A Remarkable Protest in Turkey
Last week, a group of people in Istanbul, Turkey, gathered in Gezi Park, a green space near the central Taksim Square. The Istanbul city government had announced plans to demolish the park to build a shopping mall, and the protesters were trying to prevent it.
The Turkish police then followed what has become a new script when dealing with protesters: they got violent. Much like the May Day protests, which the government tried to ban then violently broke up after protesters refused to comply, the police moved on the crowd with water cannons, truncheons, and tear gas.
The government has also effectively blacked out Turkish media, who have not reported on the protests in any substantive way. International media have tried to fill in the gap as best they can, but the degree of censorship being enforced by Recep Tayyip Erdogan is troubling.
Though often lauded outside Turkey as a reformer and democrat, the Erdogan government has taken a recent turn for the authoritarian. Erdogan’s heavy-handed approach to the protests has helped push an otherwise ordinary local environmental protest into a nation-wide movement opposing his rule (and led to his fending off accusations that he is a dictator).
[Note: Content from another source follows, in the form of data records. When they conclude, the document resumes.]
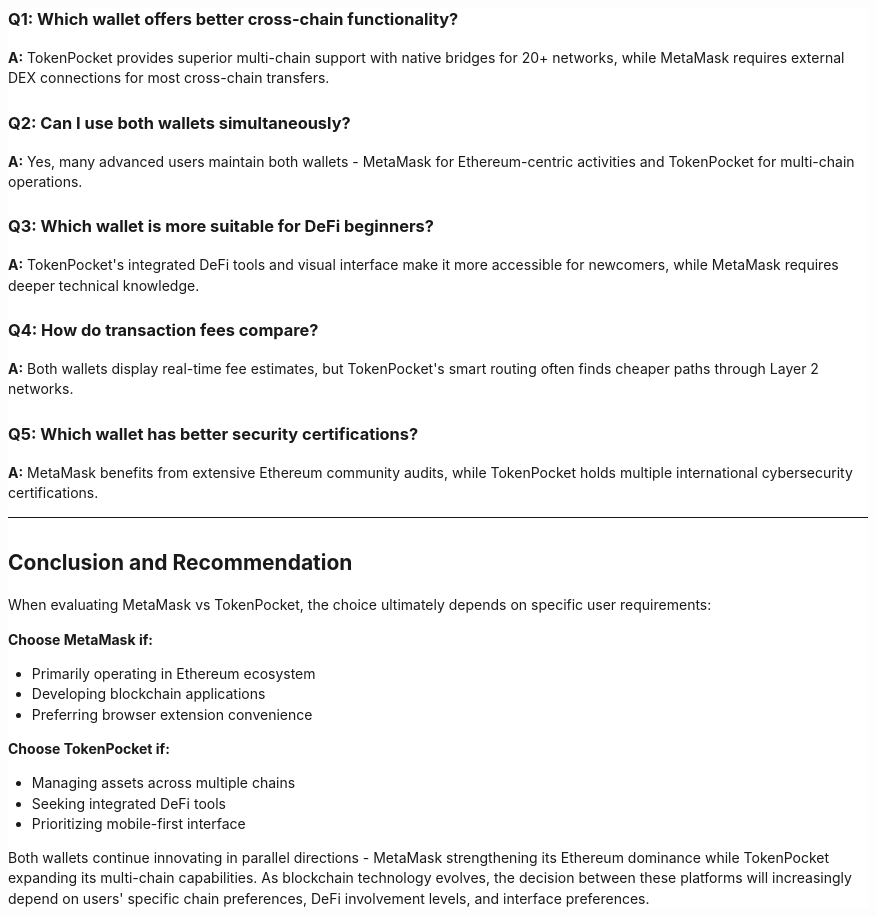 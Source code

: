 ### Q1: Which wallet offers better cross-chain functionality?
**A:** TokenPocket provides superior multi-chain support with native bridges for 20+ networks, while MetaMask requires external DEX connections for most cross-chain transfers.

### Q2: Can I use both wallets simultaneously?
**A:** Yes, many advanced users maintain both wallets - MetaMask for Ethereum-centric activities and TokenPocket for multi-chain operations.

### Q3: Which wallet is more suitable for DeFi beginners?
**A:** TokenPocket's integrated DeFi tools and visual interface make it more accessible for newcomers, while MetaMask requires deeper technical knowledge.

### Q4: How do transaction fees compare?
**A:** Both wallets display real-time fee estimates, but TokenPocket's smart routing often finds cheaper paths through Layer 2 networks.

### Q5: Which wallet has better security certifications?
**A:** MetaMask benefits from extensive Ethereum community audits, while TokenPocket holds multiple international cybersecurity certifications.

---

## Conclusion and Recommendation

When evaluating MetaMask vs TokenPocket, the choice ultimately depends on specific user requirements:

**Choose MetaMask if:**
- Primarily operating in Ethereum ecosystem
- Developing blockchain applications
- Preferring browser extension convenience

**Choose TokenPocket if:**
- Managing assets across multiple chains
- Seeking integrated DeFi tools
- Prioritizing mobile-first interface

Both wallets continue innovating in parallel directions - MetaMask strengthening its Ethereum dominance while TokenPocket expanding its multi-chain capabilities. As blockchain technology evolves, the decision between these platforms will increasingly depend on users' specific chain preferences, DeFi involvement levels, and interface preferences. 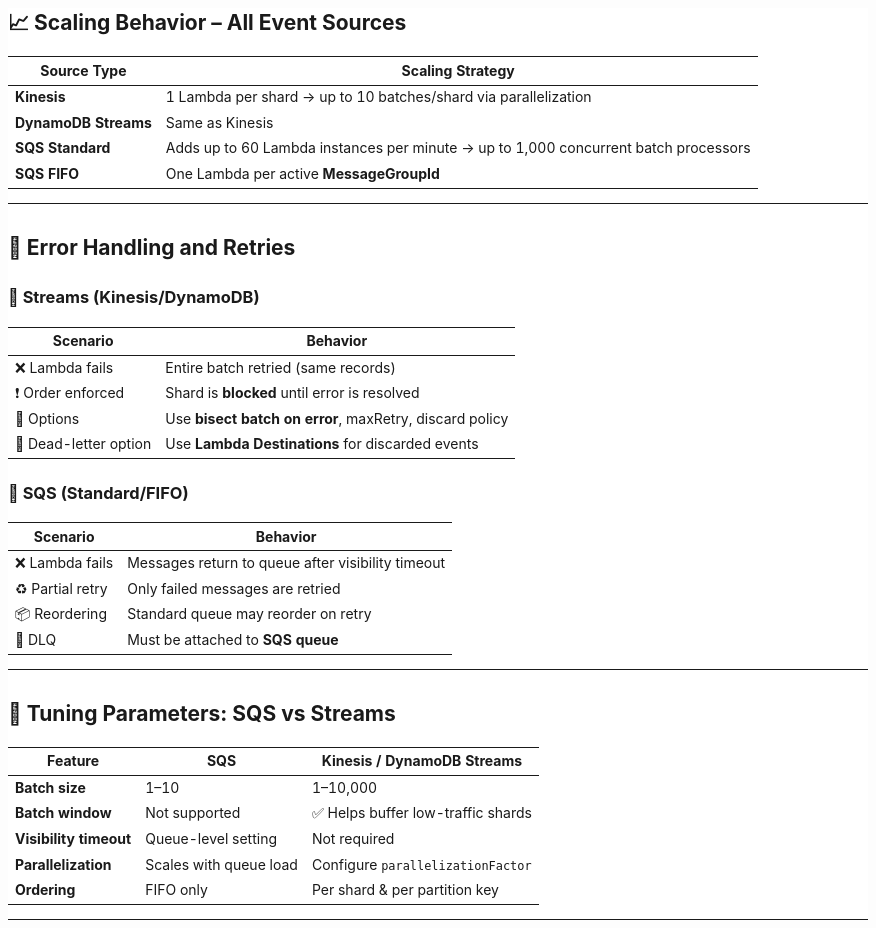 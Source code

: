
## 📈 **Scaling Behavior – All Event Sources**

| Source Type          | Scaling Strategy                                                                    |
| -------------------- | ----------------------------------------------------------------------------------- |
| **Kinesis**          | 1 Lambda per shard → up to 10 batches/shard via parallelization                     |
| **DynamoDB Streams** | Same as Kinesis                                                                     |
| **SQS Standard**     | Adds up to 60 Lambda instances per minute → up to 1,000 concurrent batch processors |
| **SQS FIFO**         | One Lambda per active **MessageGroupId**                                            |

---

## 🚨 **Error Handling and Retries**

### 🔁 **Streams (Kinesis/DynamoDB)**

| Scenario              | Behavior                                                |
| --------------------- | ------------------------------------------------------- |
| ❌ Lambda fails       | Entire batch retried (same records)                     |
| ❗ Order enforced     | Shard is **blocked** until error is resolved            |
| 🔧 Options            | Use **bisect batch on error**, maxRetry, discard policy |
| 🧪 Dead-letter option | Use **Lambda Destinations** for discarded events        |

### 🔁 **SQS (Standard/FIFO)**

| Scenario         | Behavior                                          |
| ---------------- | ------------------------------------------------- |
| ❌ Lambda fails  | Messages return to queue after visibility timeout |
| ♻️ Partial retry | Only failed messages are retried                  |
| 📦 Reordering    | Standard queue may reorder on retry               |
| 🧪 DLQ           | Must be attached to **SQS queue**                 |

---

## 🔧 **Tuning Parameters: SQS vs Streams**

| Feature                | SQS                    | Kinesis / DynamoDB Streams         |
| ---------------------- | ---------------------- | ---------------------------------- |
| **Batch size**         | 1–10                   | 1–10,000                           |
| **Batch window**       | Not supported          | ✅ Helps buffer low-traffic shards |
| **Visibility timeout** | Queue-level setting    | Not required                       |
| **Parallelization**    | Scales with queue load | Configure `parallelizationFactor`  |
| **Ordering**           | FIFO only              | Per shard & per partition key      |

--- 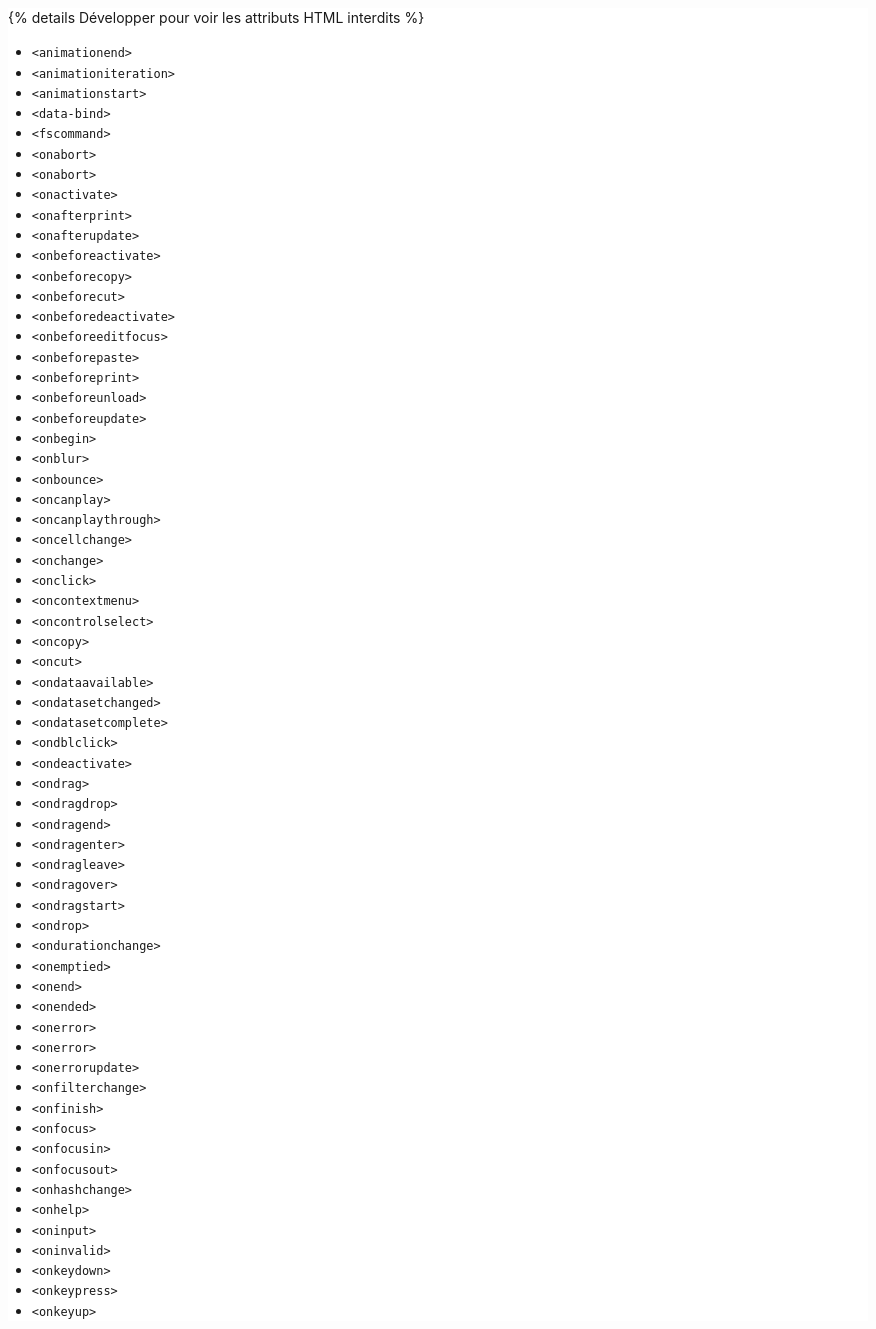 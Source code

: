 {% details Développer pour voir les attributs HTML interdits %}
- `<animationend>`
- `<animationiteration>`
- `<animationstart>`
- `<data-bind>`
- `<fscommand>`
- `<onabort>`
- `<onabort>`
- `<onactivate>`
- `<onafterprint>`
- `<onafterupdate>`
- `<onbeforeactivate>`
- `<onbeforecopy>`
- `<onbeforecut>`
- `<onbeforedeactivate>`
- `<onbeforeeditfocus>`
- `<onbeforepaste>`
- `<onbeforeprint>`
- `<onbeforeunload>`
- `<onbeforeupdate>`
- `<onbegin>`
- `<onblur>`
- `<onbounce>`
- `<oncanplay>`
- `<oncanplaythrough>`
- `<oncellchange>`
- `<onchange>`
- `<onclick>`
- `<oncontextmenu>`
- `<oncontrolselect>`
- `<oncopy>`
- `<oncut>`
- `<ondataavailable>`
- `<ondatasetchanged>`
- `<ondatasetcomplete>`
- `<ondblclick>`
- `<ondeactivate>`
- `<ondrag>`
- `<ondragdrop>`
- `<ondragend>`
- `<ondragenter>`
- `<ondragleave>`
- `<ondragover>`
- `<ondragstart>`
- `<ondrop>`
- `<ondurationchange>`
- `<onemptied>`
- `<onend>`
- `<onended>`
- `<onerror>`
- `<onerror>`
- `<onerrorupdate>`
- `<onfilterchange>`
- `<onfinish>`
- `<onfocus>`
- `<onfocusin>`
- `<onfocusout>`
- `<onhashchange>`
- `<onhelp>`
- `<oninput>`
- `<oninvalid>`
- `<onkeydown>`
- `<onkeypress>`
- `<onkeyup>`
It remains to be seen how far and wide these protests will go. So far it doesn’t quite look like a “Turkish Spring,” or whatever the term is nowadays to suggest a regime-changing protest movement. “Urban renewal” projects that involve bulldozing ancient parts of the city for modern buildings have generated incredible controversy in Istanbul. This is the first time such controversy has bubbled over into full-on protests.
But the mass protests over Gezi Park seem to augur something new. By almost all accounts – verifiable via the ever-useful social media – the protests started out fairly small. And rather than silently resenting the police overreaction and media silence that followed, people took to social media to talk about what was happening. And while there remains little sense of concrete political action that will result, the mass protests are at least a new feature of Turkish political life.
If Erdogan is smart, he will take the Gezi movement as a red line: the casual disregard for public opinion has shown its limits. And if he’s not smart, then we might see the protests expand to the breaking point.